What characteristic of the final equilibrium state would tell me if stirring occured or not?

While you reject the temperature-entropy relation I wrote, do you also disagree with the final T value after the waves die out being determined by the well defined energy input - in this particular example? I'm trying to get through this one step at a time.

Bob at PC

________________________________________
From: phys-l-bounces@carnot.physics.buffalo.edu [phys-l-bounces@carnot.physics.buffalo.edu] On Behalf Of John Denker [jsd@av8n.com]
Sent: Sunday, January 17, 2010 6:17 PM
To: Forum for Physics Educators
Subject: Re: [Phys-l] T dS versus dQ

On 01/17/2010 03:22 PM, LaMontagne, Bob wrote:
If the energy input is well defined,

Yes, the energy is well defined.

isn't the final equilibrium
increase in the temperature of the gas well defined?

After waves have
dissipated, there doesn't seem to be any other way for the energy
input, mgh, to manifest itself - leaving S = k lnT the same.

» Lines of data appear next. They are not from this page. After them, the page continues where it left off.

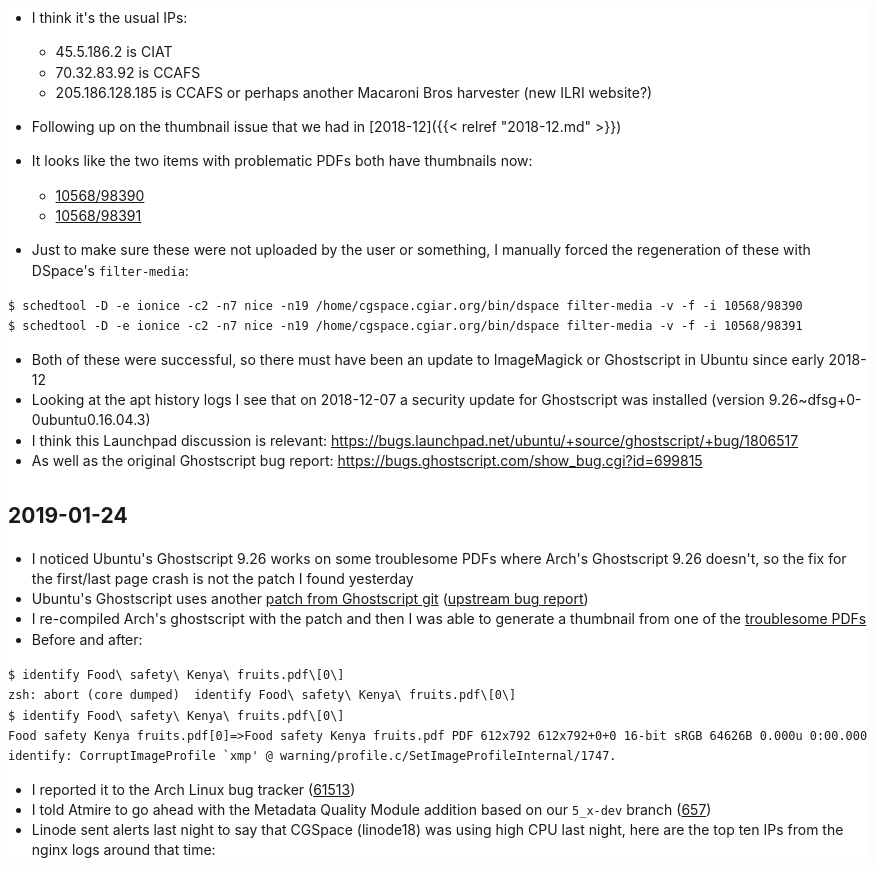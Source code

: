 - I think it's the usual IPs:
  - 45.5.186.2 is CIAT
  - 70.32.83.92 is CCAFS
  - 205.186.128.185 is CCAFS or perhaps another Macaroni Bros harvester (new ILRI website?)

- Following up on the thumbnail issue that we had in [2018-12]({{< relref "2018-12.md" >}})
- It looks like the two items with problematic PDFs both have thumbnails now:
  - [10568/98390](https://hdl.handle.net/10568/98390)
  - [10568/98391](https://hdl.handle.net/10568/98391)
- Just to make sure these were not uploaded by the user or something, I manually forced the regeneration of these with DSpace's `filter-media`:

```
$ schedtool -D -e ionice -c2 -n7 nice -n19 /home/cgspace.cgiar.org/bin/dspace filter-media -v -f -i 10568/98390
$ schedtool -D -e ionice -c2 -n7 nice -n19 /home/cgspace.cgiar.org/bin/dspace filter-media -v -f -i 10568/98391
```

- Both of these were successful, so there must have been an update to ImageMagick or Ghostscript in Ubuntu since early 2018-12
- Looking at the apt history logs I see that on 2018-12-07 a security update for Ghostscript was installed (version 9.26~dfsg+0-0ubuntu0.16.04.3)
- I think this Launchpad discussion is relevant: https://bugs.launchpad.net/ubuntu/+source/ghostscript/+bug/1806517
- As well as the original Ghostscript bug report: https://bugs.ghostscript.com/show_bug.cgi?id=699815

## 2019-01-24

- I noticed Ubuntu's Ghostscript 9.26 works on some troublesome PDFs where Arch's Ghostscript 9.26 doesn't, so the fix for the first/last page crash is not the patch I found yesterday
- Ubuntu's Ghostscript uses another [patch from Ghostscript git](http://git.ghostscript.com/?p=ghostpdl.git;h=fae21f1668d2b44b18b84cf0923a1d5f3008a696) ([upstream bug report](https://bugs.ghostscript.com/show_bug.cgi?id=700315))
- I re-compiled Arch's ghostscript with the patch and then I was able to generate a thumbnail from one of the [troublesome PDFs](https://cgspace.cgiar.org/handle/10568/98390)
- Before and after:

```
$ identify Food\ safety\ Kenya\ fruits.pdf\[0\]
zsh: abort (core dumped)  identify Food\ safety\ Kenya\ fruits.pdf\[0\]
$ identify Food\ safety\ Kenya\ fruits.pdf\[0\]
Food safety Kenya fruits.pdf[0]=>Food safety Kenya fruits.pdf PDF 612x792 612x792+0+0 16-bit sRGB 64626B 0.000u 0:00.000
identify: CorruptImageProfile `xmp' @ warning/profile.c/SetImageProfileInternal/1747.
```

- I reported it to the Arch Linux bug tracker ([61513](https://bugs.archlinux.org/task/61513))
- I told Atmire to go ahead with the Metadata Quality Module addition based on our `5_x-dev` branch ([657](https://tracker.atmire.com/tickets-cgiar-ilri/view-ticket?id=657))
- Linode sent alerts last night to say that CGSpace (linode18) was using high CPU last night, here are the top ten IPs from the nginx logs around that time:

The entropy is not k ln T. Not even close.

I would have said

S V/N 5
----- = ln ----- + --- [1]
N k Λ^3 2

where Λ depends on temperature. For details, see
http://www.av8n.com/physics/thermo-laws.htm#eq-sackur

On the RHS, neither the volume nor the temperature is
a function of energy alone, so even using equation [1]
doesn't tell us the entropy as a function of energy
alone.

Stirred is not the same as unstirred.

Each of E, T, S, P, and V is a function of state. But
the state vector is not one-dimensional. Knowing any
one function of state does *not* suffice to tell you
the others.

Restricting the problem to "isothermal" eliminates one
of the variables, which might permit a one-dimensional
analysis ... but the problem of interest is not isothermal.

Alternatively, restricting the problem to "thermally
isolated" and "non-dissipative" would make the
problem isentropic, thereby eliminating one of the
variables ... but the problem of interest is not
isentropic. Bottom line: the problem cannot be
reduced to a one-variable problem in any reasonable
way.

Real-world thermodynamics is highly multi-dimensional.